This poster (#556) will be presented at the ACMG Annual Meeting by Miao Sun, molecular fellow, Friday March 27: 10:30am-noon. Stop by and learn more.
The hereditary ataxias are a group of neurological disorders that demonstrate extreme genetic heterogeneity, involving more than 300 genes and many mutations and mutational mechanisms. The traditional genetic testing approach of sequentially sequencing a large number of candidate genes is slow and expensive. Recent advances in sequencing technology make it possible to investigate the genetic causes of ataxia at the genomic level.
We have developed an exome sequencing-based approach for the molecular diagnosis of ataxia. Exome sequencing was performed using the Agilent SureSelect technology and sequenced on a HiSeq or NextSeq Illumina instrument. An average coverage of > 90% of all coding exons at minimum 30X read depth was obtained. Clinical exome sequencing was performed on 32 patients with ataxia of unknown genetic etiology and in whom prior trinucleotide repeat expansions had either been excluded or not implicated. We focused our analysis on variants identified in 332 carefully reviewed genes reported in isolated or syndromic forms of ataxia and other movement disorders, such as spastic paraplegia, that may have some overlap with ataxia.
Pathogenic and highly likely pathogenic variants were identified in 16 out of 32 patients analyzed, providing a positive molecular diagnostic rate of up to 50%. Pathogenic variants were identified in 14 different genes including: ADCK3, APOB, ATM, CACNA1A, CSTB, DARS2, EIF2B2, ELOVL5, MECP2, NIPA1, SACS, SPG7, SPTBN2, SYNE1. Of the patients with pathogenic variants, approximately 20% were in the SACS gene, which is associated with autosomal recessive spastic ataxia of the Charlevoix Saguenay (ARSACS). Two of the patients had either compound heterozygous or homozygous truncating variants while a third patient had compound heterozygous missense variants determined to be in trans. The patient with the missense variants exhibited a milder phenotype with a very late age of onset atypical for ARSACS and this result potentially broadens the phenotypic spectrum in ARSACS. Highly suspicious missense variants were identified in the SPTBN2 gene, associated with autosomal dominant spinocerebellar ataxia 5, in two patients (12.5%). These patients demonstrated static or slowly progressive ataxia, cerebellar atrophy, dysarthria, hyperreflexia and nystagmus. Parental analysis is being pursued and the determination of these sequence changes in the de novo state will further strengthen their pathogenic nature. Two patients were identified to be carriers of a previously described pathogenic variant in the SH3TC2 gene, associated with recessive Charcot-Marie-Tooth disease type 4C or dominant mild mononeuropathy of the median nerve. These are likely to represent incidental findings, as the phenotype in the patients did not match. Incidental findings should therefore be considered even in cases where a specific gene set is being analyzed, especially when the gene set is large.

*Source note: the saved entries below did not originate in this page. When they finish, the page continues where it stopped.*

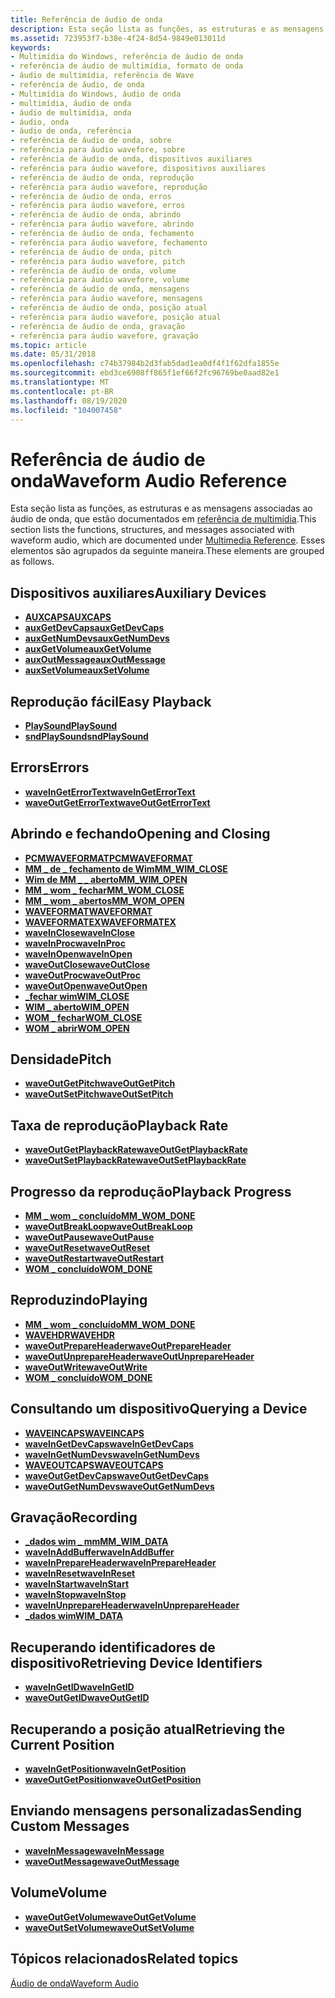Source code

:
 ```yaml
---
title: Referência de áudio de onda
description: Esta seção lista as funções, as estruturas e as mensagens associadas ao áudio de onda, que estão documentados em referência de multimídia. Esses elementos são agrupados da seguinte maneira.
ms.assetid: 723953f7-b38e-4f24-8d54-9849e013011d
keywords:
- Multimídia do Windows, referência de áudio de onda
- referência de áudio de multimídia, formato de onda
- áudio de multimídia, referência de Wave
- referência de áudio, de onda
- Multimídia do Windows, áudio de onda
- multimídia, áudio de onda
- áudio de multimídia, onda
- áudio, onda
- áudio de onda, referência
- referência de áudio de onda, sobre
- referência para áudio wavefore, sobre
- referência de áudio de onda, dispositivos auxiliares
- referência para áudio wavefore, dispositivos auxiliares
- referência de áudio de onda, reprodução
- referência para áudio wavefore, reprodução
- referência de áudio de onda, erros
- referência para áudio wavefore, erros
- referência de áudio de onda, abrindo
- referência para áudio wavefore, abrindo
- referência de áudio de onda, fechamento
- referência para áudio wavefore, fechamento
- referência de áudio de onda, pitch
- referência para áudio wavefore, pitch
- referência de áudio de onda, volume
- referência para áudio wavefore, volume
- referência de áudio de onda, mensagens
- referência para áudio wavefore, mensagens
- referência de áudio de onda, posição atual
- referência para áudio wavefore, posição atual
- referência de áudio de onda, gravação
- referência para áudio wavefore, gravação
ms.topic: article
ms.date: 05/31/2018
ms.openlocfilehash: c74b37984b2d3fab5dad1ea0df4f1f62dfa1855e
ms.sourcegitcommit: ebd3ce6908ff865f1ef66f2fc96769be0aad82e1
ms.translationtype: MT
ms.contentlocale: pt-BR
ms.lasthandoff: 08/19/2020
ms.locfileid: "104007458"
---
```

# <a name="waveform-audio-reference"></a><span data-ttu-id="1312e-135">Referência de áudio de onda</span><span class="sxs-lookup"><span data-stu-id="1312e-135">Waveform Audio Reference</span></span>

<span data-ttu-id="1312e-136">Esta seção lista as funções, as estruturas e as mensagens associadas ao áudio de onda, que estão documentados em [referência de multimídia](multimedia-reference.md).</span><span class="sxs-lookup"><span data-stu-id="1312e-136">This section lists the functions, structures, and messages associated with waveform audio, which are documented under [Multimedia Reference](multimedia-reference.md).</span></span> <span data-ttu-id="1312e-137">Esses elementos são agrupados da seguinte maneira.</span><span class="sxs-lookup"><span data-stu-id="1312e-137">These elements are grouped as follows.</span></span>

## <a name="auxiliary-devices"></a><span data-ttu-id="1312e-138">Dispositivos auxiliares</span><span class="sxs-lookup"><span data-stu-id="1312e-138">Auxiliary Devices</span></span>

-   [<span data-ttu-id="1312e-139">**AUXCAPS**</span><span class="sxs-lookup"><span data-stu-id="1312e-139">**AUXCAPS**</span></span>](/windows/win32/api/mmeapi/ns-mmeapi-auxcaps)
-   [<span data-ttu-id="1312e-140">**auxGetDevCaps**</span><span class="sxs-lookup"><span data-stu-id="1312e-140">**auxGetDevCaps**</span></span>](/windows/win32/api/mmeapi/nf-mmeapi-auxgetdevcaps)
-   [<span data-ttu-id="1312e-141">**auxGetNumDevs**</span><span class="sxs-lookup"><span data-stu-id="1312e-141">**auxGetNumDevs**</span></span>](/windows/win32/api/mmeapi/nf-mmeapi-auxgetnumdevs)
-   [<span data-ttu-id="1312e-142">**auxGetVolume**</span><span class="sxs-lookup"><span data-stu-id="1312e-142">**auxGetVolume**</span></span>](/windows/win32/api/mmeapi/nf-mmeapi-auxgetvolume)
-   [<span data-ttu-id="1312e-143">**auxOutMessage**</span><span class="sxs-lookup"><span data-stu-id="1312e-143">**auxOutMessage**</span></span>](/windows/win32/api/mmeapi/nf-mmeapi-auxoutmessage)
-   [<span data-ttu-id="1312e-144">**auxSetVolume**</span><span class="sxs-lookup"><span data-stu-id="1312e-144">**auxSetVolume**</span></span>](/windows/win32/api/mmeapi/nf-mmeapi-auxsetvolume)

## <a name="easy-playback"></a><span data-ttu-id="1312e-145">Reprodução fácil</span><span class="sxs-lookup"><span data-stu-id="1312e-145">Easy Playback</span></span>

-   <span data-ttu-id="1312e-146">[**PlaySound**](/previous-versions//dd743680(v=vs.85))</span><span class="sxs-lookup"><span data-stu-id="1312e-146">[**PlaySound**](/previous-versions//dd743680(v=vs.85))</span></span>
-   <span data-ttu-id="1312e-147">[**sndPlaySound**](/previous-versions//dd798676(v=vs.85))</span><span class="sxs-lookup"><span data-stu-id="1312e-147">[**sndPlaySound**](/previous-versions//dd798676(v=vs.85))</span></span>

## <a name="errors"></a><span data-ttu-id="1312e-148">Errors</span><span class="sxs-lookup"><span data-stu-id="1312e-148">Errors</span></span>

-   [<span data-ttu-id="1312e-149">**waveInGetErrorText**</span><span class="sxs-lookup"><span data-stu-id="1312e-149">**waveInGetErrorText**</span></span>](/windows/win32/api/mmeapi/nf-mmeapi-waveingeterrortext)
-   [<span data-ttu-id="1312e-150">**waveOutGetErrorText**</span><span class="sxs-lookup"><span data-stu-id="1312e-150">**waveOutGetErrorText**</span></span>](/windows/win32/api/mmeapi/nf-mmeapi-waveoutgeterrortext)

## <a name="opening-and-closing"></a><span data-ttu-id="1312e-151">Abrindo e fechando</span><span class="sxs-lookup"><span data-stu-id="1312e-151">Opening and Closing</span></span>

-   [<span data-ttu-id="1312e-152">**PCMWAVEFORMAT**</span><span class="sxs-lookup"><span data-stu-id="1312e-152">**PCMWAVEFORMAT**</span></span>](/windows/win32/api/mmreg/ns-mmreg-pcmwaveformat)
-   [<span data-ttu-id="1312e-153">**MM \_ de \_ fechamento de Wim**</span><span class="sxs-lookup"><span data-stu-id="1312e-153">**MM\_WIM\_CLOSE**</span></span>](mm-wim-close.md)
-   [<span data-ttu-id="1312e-154">**Wim de MM \_ \_ aberto**</span><span class="sxs-lookup"><span data-stu-id="1312e-154">**MM\_WIM\_OPEN**</span></span>](mm-wim-open.md)
-   [<span data-ttu-id="1312e-155">**MM \_ wom \_ fechar**</span><span class="sxs-lookup"><span data-stu-id="1312e-155">**MM\_WOM\_CLOSE**</span></span>](mm-wom-close.md)
-   [<span data-ttu-id="1312e-156">**MM \_ wom \_ abertos**</span><span class="sxs-lookup"><span data-stu-id="1312e-156">**MM\_WOM\_OPEN**</span></span>](mm-wom-open.md)
-   [<span data-ttu-id="1312e-157">**WAVEFORMAT**</span><span class="sxs-lookup"><span data-stu-id="1312e-157">**WAVEFORMAT**</span></span>](/windows/win32/api/mmreg/ns-mmreg-waveformat)
-   [<span data-ttu-id="1312e-158">**WAVEFORMATEX**</span><span class="sxs-lookup"><span data-stu-id="1312e-158">**WAVEFORMATEX**</span></span>](/windows/win32/api/mmeapi/ns-mmeapi-waveformatex)
-   [<span data-ttu-id="1312e-159">**waveInClose**</span><span class="sxs-lookup"><span data-stu-id="1312e-159">**waveInClose**</span></span>](/windows/win32/api/mmeapi/nf-mmeapi-waveinclose)
-   <span data-ttu-id="1312e-160">[**waveInProc**](/previous-versions//dd743849(v=vs.85))</span><span class="sxs-lookup"><span data-stu-id="1312e-160">[**waveInProc**](/previous-versions//dd743849(v=vs.85))</span></span>
-   [<span data-ttu-id="1312e-161">**waveInOpen**</span><span class="sxs-lookup"><span data-stu-id="1312e-161">**waveInOpen**</span></span>](/windows/win32/api/mmeapi/nf-mmeapi-waveinopen)
-   [<span data-ttu-id="1312e-162">**waveOutClose**</span><span class="sxs-lookup"><span data-stu-id="1312e-162">**waveOutClose**</span></span>](/windows/win32/api/mmeapi/nf-mmeapi-waveoutclose)
-   <span data-ttu-id="1312e-163">[**waveOutProc**](/previous-versions//dd743869(v=vs.85))</span><span class="sxs-lookup"><span data-stu-id="1312e-163">[**waveOutProc**](/previous-versions//dd743869(v=vs.85))</span></span>
-   [<span data-ttu-id="1312e-164">**waveOutOpen**</span><span class="sxs-lookup"><span data-stu-id="1312e-164">**waveOutOpen**</span></span>](/windows/win32/api/mmeapi/nf-mmeapi-waveoutopen)
-   [<span data-ttu-id="1312e-165">**\_fechar wim**</span><span class="sxs-lookup"><span data-stu-id="1312e-165">**WIM\_CLOSE**</span></span>](wim-close.md)
-   [<span data-ttu-id="1312e-166">**WIM \_ aberto**</span><span class="sxs-lookup"><span data-stu-id="1312e-166">**WIM\_OPEN**</span></span>](wim-open.md)
-   [<span data-ttu-id="1312e-167">**WOM \_ fechar**</span><span class="sxs-lookup"><span data-stu-id="1312e-167">**WOM\_CLOSE**</span></span>](wom-close.md)
-   [<span data-ttu-id="1312e-168">**WOM \_ abrir**</span><span class="sxs-lookup"><span data-stu-id="1312e-168">**WOM\_OPEN**</span></span>](wom-open.md)

## <a name="pitch"></a><span data-ttu-id="1312e-169">Densidade</span><span class="sxs-lookup"><span data-stu-id="1312e-169">Pitch</span></span>

-   [<span data-ttu-id="1312e-170">**waveOutGetPitch**</span><span class="sxs-lookup"><span data-stu-id="1312e-170">**waveOutGetPitch**</span></span>](/windows/win32/api/mmeapi/nf-mmeapi-waveoutgetpitch)
-   [<span data-ttu-id="1312e-171">**waveOutSetPitch**</span><span class="sxs-lookup"><span data-stu-id="1312e-171">**waveOutSetPitch**</span></span>](/windows/win32/api/mmeapi/nf-mmeapi-waveoutsetpitch)

## <a name="playback-rate"></a><span data-ttu-id="1312e-172">Taxa de reprodução</span><span class="sxs-lookup"><span data-stu-id="1312e-172">Playback Rate</span></span>

-   [<span data-ttu-id="1312e-173">**waveOutGetPlaybackRate**</span><span class="sxs-lookup"><span data-stu-id="1312e-173">**waveOutGetPlaybackRate**</span></span>](/windows/win32/api/mmeapi/nf-mmeapi-waveoutgetplaybackrate)
-   [<span data-ttu-id="1312e-174">**waveOutSetPlaybackRate**</span><span class="sxs-lookup"><span data-stu-id="1312e-174">**waveOutSetPlaybackRate**</span></span>](/windows/win32/api/mmeapi/nf-mmeapi-waveoutsetplaybackrate)

## <a name="playback-progress"></a><span data-ttu-id="1312e-175">Progresso da reprodução</span><span class="sxs-lookup"><span data-stu-id="1312e-175">Playback Progress</span></span>

-   [<span data-ttu-id="1312e-176">**MM \_ wom \_ concluído**</span><span class="sxs-lookup"><span data-stu-id="1312e-176">**MM\_WOM\_DONE**</span></span>](mm-wom-done.md)
-   [<span data-ttu-id="1312e-177">**waveOutBreakLoop**</span><span class="sxs-lookup"><span data-stu-id="1312e-177">**waveOutBreakLoop**</span></span>](/windows/win32/api/mmeapi/nf-mmeapi-waveoutbreakloop)
-   [<span data-ttu-id="1312e-178">**waveOutPause**</span><span class="sxs-lookup"><span data-stu-id="1312e-178">**waveOutPause**</span></span>](/windows/win32/api/mmeapi/nf-mmeapi-waveoutpause)
-   [<span data-ttu-id="1312e-179">**waveOutReset**</span><span class="sxs-lookup"><span data-stu-id="1312e-179">**waveOutReset**</span></span>](/windows/win32/api/mmeapi/nf-mmeapi-waveoutreset)
-   [<span data-ttu-id="1312e-180">**waveOutRestart**</span><span class="sxs-lookup"><span data-stu-id="1312e-180">**waveOutRestart**</span></span>](/windows/win32/api/mmeapi/nf-mmeapi-waveoutrestart)
-   [<span data-ttu-id="1312e-181">**WOM \_ concluído**</span><span class="sxs-lookup"><span data-stu-id="1312e-181">**WOM\_DONE**</span></span>](wom-done.md)

## <a name="playing"></a><span data-ttu-id="1312e-182">Reproduzindo</span><span class="sxs-lookup"><span data-stu-id="1312e-182">Playing</span></span>

-   [<span data-ttu-id="1312e-183">**MM \_ wom \_ concluído**</span><span class="sxs-lookup"><span data-stu-id="1312e-183">**MM\_WOM\_DONE**</span></span>](mm-wom-done.md)
-   [<span data-ttu-id="1312e-184">**WAVEHDR**</span><span class="sxs-lookup"><span data-stu-id="1312e-184">**WAVEHDR**</span></span>](/windows/win32/api/mmeapi/ns-mmeapi-wavehdr)
-   [<span data-ttu-id="1312e-185">**waveOutPrepareHeader**</span><span class="sxs-lookup"><span data-stu-id="1312e-185">**waveOutPrepareHeader**</span></span>](/windows/win32/api/mmeapi/nf-mmeapi-waveoutprepareheader)
-   [<span data-ttu-id="1312e-186">**waveOutUnprepareHeader**</span><span class="sxs-lookup"><span data-stu-id="1312e-186">**waveOutUnprepareHeader**</span></span>](/windows/win32/api/mmeapi/nf-mmeapi-waveoutunprepareheader)
-   [<span data-ttu-id="1312e-187">**waveOutWrite**</span><span class="sxs-lookup"><span data-stu-id="1312e-187">**waveOutWrite**</span></span>](/windows/win32/api/mmeapi/nf-mmeapi-waveoutwrite)
-   [<span data-ttu-id="1312e-188">**WOM \_ concluído**</span><span class="sxs-lookup"><span data-stu-id="1312e-188">**WOM\_DONE**</span></span>](wom-done.md)

## <a name="querying-a-device"></a><span data-ttu-id="1312e-189">Consultando um dispositivo</span><span class="sxs-lookup"><span data-stu-id="1312e-189">Querying a Device</span></span>

-   [<span data-ttu-id="1312e-190">**WAVEINCAPS**</span><span class="sxs-lookup"><span data-stu-id="1312e-190">**WAVEINCAPS**</span></span>](/windows/win32/api/mmeapi/ns-mmeapi-waveincaps)
-   [<span data-ttu-id="1312e-191">**waveInGetDevCaps**</span><span class="sxs-lookup"><span data-stu-id="1312e-191">**waveInGetDevCaps**</span></span>](/windows/win32/api/mmeapi/nf-mmeapi-waveingetdevcaps)
-   [<span data-ttu-id="1312e-192">**waveInGetNumDevs**</span><span class="sxs-lookup"><span data-stu-id="1312e-192">**waveInGetNumDevs**</span></span>](/windows/win32/api/mmeapi/nf-mmeapi-waveingetnumdevs)
-   [<span data-ttu-id="1312e-193">**WAVEOUTCAPS**</span><span class="sxs-lookup"><span data-stu-id="1312e-193">**WAVEOUTCAPS**</span></span>](/windows/win32/api/mmeapi/ns-mmeapi-waveoutcaps)
-   [<span data-ttu-id="1312e-194">**waveOutGetDevCaps**</span><span class="sxs-lookup"><span data-stu-id="1312e-194">**waveOutGetDevCaps**</span></span>](/windows/win32/api/mmeapi/nf-mmeapi-waveoutgetdevcaps)
-   [<span data-ttu-id="1312e-195">**waveOutGetNumDevs**</span><span class="sxs-lookup"><span data-stu-id="1312e-195">**waveOutGetNumDevs**</span></span>](/windows/win32/api/mmeapi/nf-mmeapi-waveoutgetnumdevs)

## <a name="recording"></a><span data-ttu-id="1312e-196">Gravação</span><span class="sxs-lookup"><span data-stu-id="1312e-196">Recording</span></span>

-   [<span data-ttu-id="1312e-197">**\_dados wim \_ mm**</span><span class="sxs-lookup"><span data-stu-id="1312e-197">**MM\_WIM\_DATA**</span></span>](mm-wim-data.md)
-   [<span data-ttu-id="1312e-198">**waveInAddBuffer**</span><span class="sxs-lookup"><span data-stu-id="1312e-198">**waveInAddBuffer**</span></span>](/windows/win32/api/mmeapi/nf-mmeapi-waveinaddbuffer)
-   [<span data-ttu-id="1312e-199">**waveInPrepareHeader**</span><span class="sxs-lookup"><span data-stu-id="1312e-199">**waveInPrepareHeader**</span></span>](/windows/win32/api/mmeapi/nf-mmeapi-waveinprepareheader)
-   [<span data-ttu-id="1312e-200">**waveInReset**</span><span class="sxs-lookup"><span data-stu-id="1312e-200">**waveInReset**</span></span>](/windows/win32/api/mmeapi/nf-mmeapi-waveinreset)
-   [<span data-ttu-id="1312e-201">**waveInStart**</span><span class="sxs-lookup"><span data-stu-id="1312e-201">**waveInStart**</span></span>](/windows/win32/api/mmeapi/nf-mmeapi-waveinstart)
-   [<span data-ttu-id="1312e-202">**waveInStop**</span><span class="sxs-lookup"><span data-stu-id="1312e-202">**waveInStop**</span></span>](/windows/win32/api/mmeapi/nf-mmeapi-waveinstop)
-   [<span data-ttu-id="1312e-203">**waveInUnprepareHeader**</span><span class="sxs-lookup"><span data-stu-id="1312e-203">**waveInUnprepareHeader**</span></span>](/windows/win32/api/mmeapi/nf-mmeapi-waveinunprepareheader)
-   [<span data-ttu-id="1312e-204">**\_dados wim**</span><span class="sxs-lookup"><span data-stu-id="1312e-204">**WIM\_DATA**</span></span>](wim-data.md)

## <a name="retrieving-device-identifiers"></a><span data-ttu-id="1312e-205">Recuperando identificadores de dispositivo</span><span class="sxs-lookup"><span data-stu-id="1312e-205">Retrieving Device Identifiers</span></span>

-   [<span data-ttu-id="1312e-206">**waveInGetID**</span><span class="sxs-lookup"><span data-stu-id="1312e-206">**waveInGetID**</span></span>](/windows/win32/api/mmeapi/nf-mmeapi-waveingetid)
-   [<span data-ttu-id="1312e-207">**waveOutGetID**</span><span class="sxs-lookup"><span data-stu-id="1312e-207">**waveOutGetID**</span></span>](/windows/win32/api/mmeapi/nf-mmeapi-waveoutgetid)

## <a name="retrieving-the-current-position"></a><span data-ttu-id="1312e-208">Recuperando a posição atual</span><span class="sxs-lookup"><span data-stu-id="1312e-208">Retrieving the Current Position</span></span>

-   [<span data-ttu-id="1312e-209">**waveInGetPosition**</span><span class="sxs-lookup"><span data-stu-id="1312e-209">**waveInGetPosition**</span></span>](/windows/win32/api/mmeapi/nf-mmeapi-waveingetposition)
-   [<span data-ttu-id="1312e-210">**waveOutGetPosition**</span><span class="sxs-lookup"><span data-stu-id="1312e-210">**waveOutGetPosition**</span></span>](/windows/win32/api/mmeapi/nf-mmeapi-waveoutgetposition)

## <a name="sending-custom-messages"></a><span data-ttu-id="1312e-211">Enviando mensagens personalizadas</span><span class="sxs-lookup"><span data-stu-id="1312e-211">Sending Custom Messages</span></span>

-   [<span data-ttu-id="1312e-212">**waveInMessage**</span><span class="sxs-lookup"><span data-stu-id="1312e-212">**waveInMessage**</span></span>](/windows/win32/api/mmeapi/nf-mmeapi-waveinmessage)
-   [<span data-ttu-id="1312e-213">**waveOutMessage**</span><span class="sxs-lookup"><span data-stu-id="1312e-213">**waveOutMessage**</span></span>](/windows/win32/api/mmeapi/nf-mmeapi-waveoutmessage)

## <a name="volume"></a><span data-ttu-id="1312e-214">Volume</span><span class="sxs-lookup"><span data-stu-id="1312e-214">Volume</span></span>

-   [<span data-ttu-id="1312e-215">**waveOutGetVolume**</span><span class="sxs-lookup"><span data-stu-id="1312e-215">**waveOutGetVolume**</span></span>](/windows/win32/api/mmeapi/nf-mmeapi-waveoutgetvolume)
-   [<span data-ttu-id="1312e-216">**waveOutSetVolume**</span><span class="sxs-lookup"><span data-stu-id="1312e-216">**waveOutSetVolume**</span></span>](/windows/win32/api/mmeapi/nf-mmeapi-waveoutsetvolume)

## <a name="related-topics"></a><span data-ttu-id="1312e-217">Tópicos relacionados</span><span class="sxs-lookup"><span data-stu-id="1312e-217">Related topics</span></span>

<dl> <dt>

[<span data-ttu-id="1312e-218">Áudio de onda</span><span class="sxs-lookup"><span data-stu-id="1312e-218">Waveform Audio</span></span>](waveform-audio.md)
</dt> </dl>

 

 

Our ataxia exome sequencing strategy of limiting analysis to a set of well-curated ataxia-related genes combines the advantages of panel and exome sequencing. Only genes known to be involved with ataxia are analyzed, limiting the numbers of extraneous variants identified. The process is also dynamic, as newly identified ataxia-related genes can immediately be included. Our strategy results in a high positive molecular diagnostic rate for the genetically heterogeneous group of ataxia disorders and is an important tool for further genotype-phenotype correlation studies.